• _WORK REQUIRED_
Every record below should be printed exactly, except for the pictures.

(Items from a dataset)

- - - -

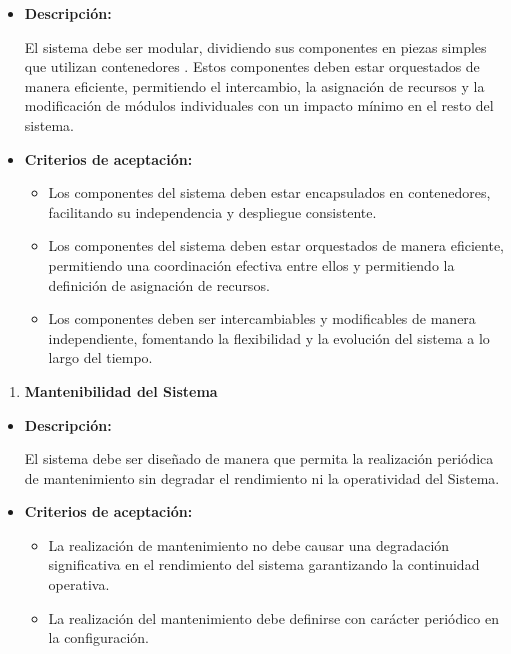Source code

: \documentclass[
  12pt,
  openany]{book}
\providecommand{\tightlist}{%
  \setlength{\itemsep}{0pt}\setlength{\parskip}{0pt}}
\begin{document}
\begin{itemize}
\item
  \textbf{Descripción:}

  El sistema debe ser modular, dividiendo sus componentes en piezas simples que utilizan contenedores . Estos componentes deben estar orquestados de manera eficiente, permitiendo el intercambio, la asignación de recursos y la modificación de módulos individuales con un impacto mínimo en el resto del sistema.
\item
  \textbf{Criterios de aceptación:}

  \begin{itemize}
  \item
    Los componentes del sistema deben estar encapsulados en contenedores, facilitando su independencia y despliegue consistente.
  \item
    Los componentes del sistema deben estar orquestados de manera eficiente, permitiendo una coordinación efectiva entre ellos y permitiendo la definición de asignación de recursos.
  \item
    Los componentes deben ser intercambiables y modificables de manera independiente, fomentando la flexibilidad y la evolución del sistema a lo largo del tiempo.
  \end{itemize}
\end{itemize}

\begin{enumerate}
\def\labelenumi{\arabic{enumi}.}
\setcounter{enumi}{5}
\tightlist
\item
  \textbf{Mantenibilidad del Sistema}
\end{enumerate}

\begin{itemize}
\item
  \textbf{Descripción:}

  El sistema debe ser diseñado de manera que permita la realización periódica de mantenimiento sin degradar el rendimiento ni la operatividad del Sistema.
\item
  \textbf{Criterios de aceptación:}

  \begin{itemize}
  \item
    La realización de mantenimiento no debe causar una degradación significativa en el rendimiento del sistema garantizando la continuidad operativa.
  \item
    La realización del mantenimiento debe definirse con carácter periódico en la configuración.
  \end{itemize}
\end{itemize}
\end{document}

- - - -

• _ANSWER TO THE EXERCISE_
Source code

: \documentclass[
  12pt,
  openany]{book}
\providecommand{\tightlist}{%
  \setlength{\itemsep}{0pt}\setlength{\parskip}{0pt}}
\begin{document}
\begin{itemize}
\item
  \textbf{Descripción:}

  El sistema debe ser modular, dividiendo sus componentes en piezas simples que utilizan contenedores . Estos componentes deben estar orquestados de manera eficiente, permitiendo el intercambio, la asignación de recursos y la modificación de módulos individuales con un impacto mínimo en el resto del sistema.
\item
  \textbf{Criterios de aceptación:}

  \begin{itemize}
  \item
    Los componentes del sistema deben estar encapsulados en contenedores, facilitando su independencia y despliegue consistente.
  \item
    Los componentes del sistema deben estar orquestados de manera eficiente, permitiendo una coordinación efectiva entre ellos y permitiendo la definición de asignación de recursos.
  \item
    Los componentes deben ser intercambiables y modificables de manera independiente, fomentando la flexibilidad y la evolución del sistema a lo largo del tiempo.
  \end{itemize}
\end{itemize}

\begin{enumerate}
\def\labelenumi{\arabic{enumi}.}
\setcounter{enumi}{5}
\tightlist
\item
  \textbf{Mantenibilidad del Sistema}
\end{enumerate}

\begin{itemize}
\item
  \textbf{Descripción:}

  El sistema debe ser diseñado de manera que permita la realización periódica de mantenimiento sin degradar el rendimiento ni la operatividad del Sistema.
\item
  \textbf{Criterios de aceptación:}

  \begin{itemize}
  \item
    La realización de mantenimiento no debe causar una degradación significativa en el rendimiento del sistema garantizando la continuidad operativa.
  \item
    La realización del mantenimiento debe definirse con carácter periódico en la configuración.
  \end{itemize}
\end{itemize}
\end{document}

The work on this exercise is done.